Justice Chukwuejekwu Aneke who presided over the court vacated the order while ruling on applications filed by the respondents, namely; Seplat Energy PLC, Mr. Roger Thompson Brown, Mr. Basil Omiyi, and Persons affected by the ex parte orders in a suit numbered FHC/L/402/2023.

Discharging the interim order, Justice Aneke held that by virtue of Order 26 Rules 9 and 10 of the of the Federal High Court Civil Procedure Rules 2019, the interim orders of the court made on 8th March 2023 are hereby discharged and vacated. 

The judge also refused the request of counsel to the petitioners to move his application for joinder.

Justice Aneke held that the business of the day was for ruling on application to set aside the ex-parte orders made on 8th of March 2023.

The court noted that since counsel to all the respondents are opposed to hearing of the application, his request cannot be accommodated.

Justice Aneke had on March 8, 2023 restrained Mr. Brown from parading himself as the CEO of the company pending the determination of the suit instituted against him by some aggrieved stakeholders of the company over allegations of racism, favouring of expatriate workers, discrimination against Nigerians, and breach of good governance.

Justice Aneke made the orders while ruling on a Motion Ex-parte, filed by J. C. Njikonye (SAN), on behalf of some aggrieved stakeholders of Seplat, who were; Moses Igbrude, Sarat Kudaisi, Kenneth Nnabike, Ajani Abidoye, and Robert Ibekwe, against the Respondents, Seplat Energy Plc, Mr. Roger Thompson Brown, and Mr. Basil Omiyi.

However the respondents in their various applications urged the court to set aside the ex-parte orders, arguing that the Petitioners lacked ‘locus standi’ to file the suit.

They also challenged the jurisdiction of the court to entertain the suit on grounds that the complaints of the Petitioners fall under the exclusive jurisdiction of the National Industrial Court.

Besides, they contended that the interim orders were granted against persons that were not parties to the suit, and that the Petitioners lacked locus standi to file the suit.

The Respondents argued that those persons who were not parties to the suit at the time the interim orders were granted have come to ask the Court to set aside the interim orders.

Besides, they stated that the Petitioners having seeing that the interim orders ought not have been sought and obtained against these persons, they (Petitioners) have now brought an application for joinder saying those persons are necessary parties

“Despite being aware that those persons against whom the interim order were made in their absence are necessary parties, the Petitioners did not make these persons Respondents in the suit, obtained orders against them in their absence, knowing that they were necessary parties, and has now filed the Joinder Application after obtaining the interim orders.  

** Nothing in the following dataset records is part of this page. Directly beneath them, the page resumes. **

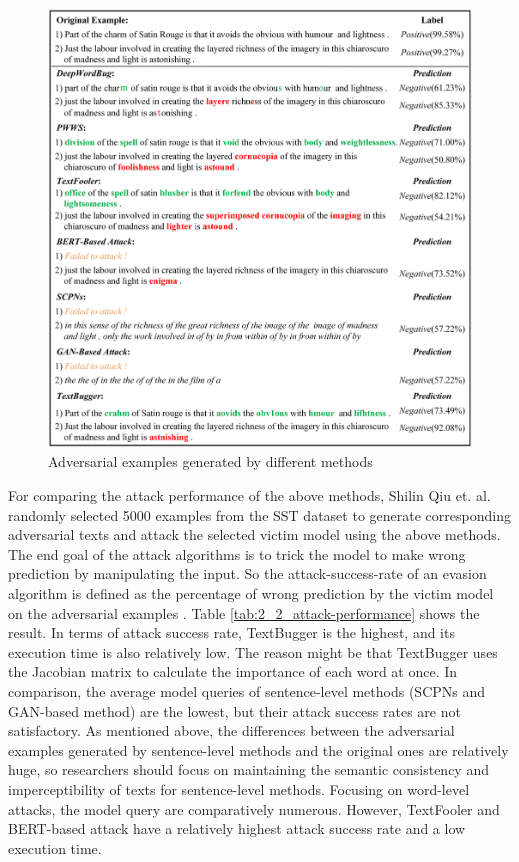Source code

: \begin{figure}[H]
  \centering
  \includegraphics[width=0.9\linewidth]{images/2_2_adversarial_examples.png}
  \caption{Adversarial examples generated by different methods \cite{QIU2022278}}
  \label{fig:2_2_adversarial_examples}
\end{figure}

For comparing the attack performance of the above methods, Shilin Qiu et. al. \cite{QIU2022278} randomly selected 5000 examples from the SST dataset to generate corresponding adversarial texts and attack the selected victim model using the above methods. 
The end goal of the attack algorithms is to trick
the model to make wrong prediction by manipulating the input. So the \gls{attack-success-rate} of an evasion algorithm is defined as
the percentage of wrong prediction by the victim model on the adversarial examples \cite{conf/acl-wnlp/TsaiYC19}.
Table \ref{tab:2_2_attack-performance} shows the result.
In terms of attack success rate, TextBugger is the highest, and its execution time is also relatively low. The reason might be that TextBugger uses the Jacobian matrix to calculate the importance of each word at once. In comparison, the average model queries of sentence-level methods (SCPNs and GAN-based method) are the lowest, but their attack success rates are not satisfactory. As mentioned above, the differences between the adversarial examples generated by sentence-level methods and the original ones are relatively huge, so researchers should focus on maintaining the semantic consistency and imperceptibility of texts for sentence-level methods.
Focusing on word-level attacks, the model query are comparatively numerous. However, TextFooler and BERT-based attack have a relatively highest attack success rate and a low execution time.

Specifically, counsel to Seplat, Mr. Bode Olanipekun, SAN, submitted that the interim orders of the court had elapsed by the passage of time and if the Counsel to the Petitioners/Respondents concedes that the interim orders had expired and needs the formal orders of the court to be set aside, the coast would be clear for him to make any further application.

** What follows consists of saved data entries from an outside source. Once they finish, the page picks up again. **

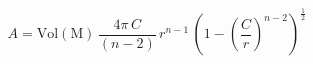 \begin{equation}
A=\mathrm{Vol(M)} \,\frac{4\pi \,C}{(n-2)}\,
r^{n-1}\,\left(1-\left(\frac{C}{r}\right)^{n-2}\right)^{\frac{1}{2}}
\end{equation}

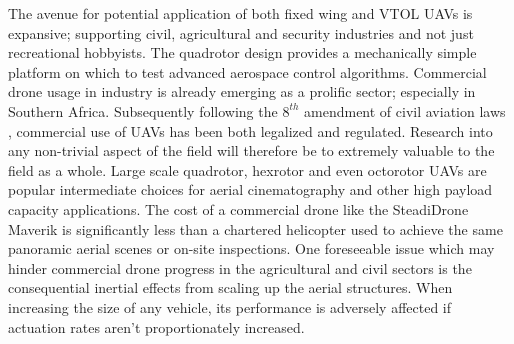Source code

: \par
The avenue for potential application of both fixed wing and VTOL UAVs is expansive; supporting civil\cite{civilquadcopter}, agricultural\cite{agriculturequadcopter} and security\cite{videosurveillancequadcopter} industries and not just recreational hobbyists. The quadrotor design provides a mechanically simple platform on which to test advanced aerospace control algorithms. Commercial drone usage in industry is already emerging as a prolific sector; especially in Southern Africa. Subsequently following the $8^{th}$ amendment of civil aviation laws \cite{dronelaw}, commercial use of UAVs has been both legalized and regulated. Research into any non-trivial aspect of the field will therefore be to extremely valuable to the field as a whole. Large scale quadrotor, hexrotor and even octorotor UAVs are popular intermediate choices for aerial cinematography and other high payload capacity applications. The cost of a commercial drone like the SteadiDrone Maverik \cite{steadidrone} is significantly less than a chartered helicopter used to achieve the same panoramic aerial scenes or on-site inspections. One foreseeable issue which may hinder commercial drone progress in the agricultural and civil sectors is the consequential inertial effects from scaling up the aerial structures. When increasing the size of any vehicle, its performance is adversely affected if actuation rates aren't proportionately increased.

In his ruling, Justice Aneke, noted that the Petitioners had in their application alleged that the affairs of Seplat was been conducted in a manner that is illegal, oppressive and unfairly prejudicial to their interests.

The Judge held that: “I find as a fact that the petitioners’ grouse can adequately be accommodated under the provisions of Section 354 of the Companies and Allied Matters Act (CAMA), which falls within the jurisdiction of this court. 

“I find and hold that the petitioners have locus standi to bring the petition before the Court. Furthermore, this court has jurisdiction to adjudicate on the suit as it falls within the provision of section 251 of the Constitution. However, by virtue of Order 26 Rules 9 and 10 of the of the Federal High Court Civil Procedure Rules 2019, the interim orders of the court made on 8th March 2023 are hereby discharged and vacated.”

Justice Aneke has adjourned the matter till May 16 for accelerated hearing.